What is expected -> All records are to be printed exactly as they appear.

(Stored data)
++++++++++
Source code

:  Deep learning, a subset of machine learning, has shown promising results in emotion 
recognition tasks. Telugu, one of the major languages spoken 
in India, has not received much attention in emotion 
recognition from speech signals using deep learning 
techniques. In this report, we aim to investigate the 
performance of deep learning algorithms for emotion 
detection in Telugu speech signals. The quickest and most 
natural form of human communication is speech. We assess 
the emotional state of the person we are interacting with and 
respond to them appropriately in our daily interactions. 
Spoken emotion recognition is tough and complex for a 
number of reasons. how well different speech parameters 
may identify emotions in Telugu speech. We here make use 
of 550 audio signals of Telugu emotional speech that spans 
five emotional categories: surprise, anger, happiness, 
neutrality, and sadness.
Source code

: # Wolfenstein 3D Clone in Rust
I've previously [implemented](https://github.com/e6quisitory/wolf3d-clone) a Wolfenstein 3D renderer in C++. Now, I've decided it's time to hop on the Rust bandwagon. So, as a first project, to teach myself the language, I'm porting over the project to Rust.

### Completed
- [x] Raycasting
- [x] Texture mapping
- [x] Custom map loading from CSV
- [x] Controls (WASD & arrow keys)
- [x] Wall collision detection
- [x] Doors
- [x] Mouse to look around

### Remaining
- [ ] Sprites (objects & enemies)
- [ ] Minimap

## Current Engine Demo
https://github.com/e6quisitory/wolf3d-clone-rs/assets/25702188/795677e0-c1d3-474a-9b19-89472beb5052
++++++++++
The answer ->
Source code

:  Deep learning, a subset of machine learning, has shown promising results in emotion 
recognition tasks. Telugu, one of the major languages spoken 
in India, has not received much attention in emotion 
recognition from speech signals using deep learning 
techniques. In this report, we aim to investigate the 
performance of deep learning algorithms for emotion 
detection in Telugu speech signals. The quickest and most 
natural form of human communication is speech. We assess 
the emotional state of the person we are interacting with and 
respond to them appropriately in our daily interactions. 
Spoken emotion recognition is tough and complex for a 
number of reasons. how well different speech parameters 
may identify emotions in Telugu speech. We here make use 
of 550 audio signals of Telugu emotional speech that spans 
five emotional categories: surprise, anger, happiness, 
neutrality, and sadness.
Source code

: # Wolfenstein 3D Clone in Rust
I've previously [implemented](https://github.com/e6quisitory/wolf3d-clone) a Wolfenstein 3D renderer in C++. Now, I've decided it's time to hop on the Rust bandwagon. So, as a first project, to teach myself the language, I'm porting over the project to Rust.

### Completed
- [x] Raycasting
- [x] Texture mapping
- [x] Custom map loading from CSV
- [x] Controls (WASD & arrow keys)
- [x] Wall collision detection
- [x] Doors
- [x] Mouse to look around

### Remaining
- [ ] Sprites (objects & enemies)
- [ ] Minimap

## Current Engine Demo
https://github.com/e6quisitory/wolf3d-clone-rs/assets/25702188/795677e0-c1d3-474a-9b19-89472beb5052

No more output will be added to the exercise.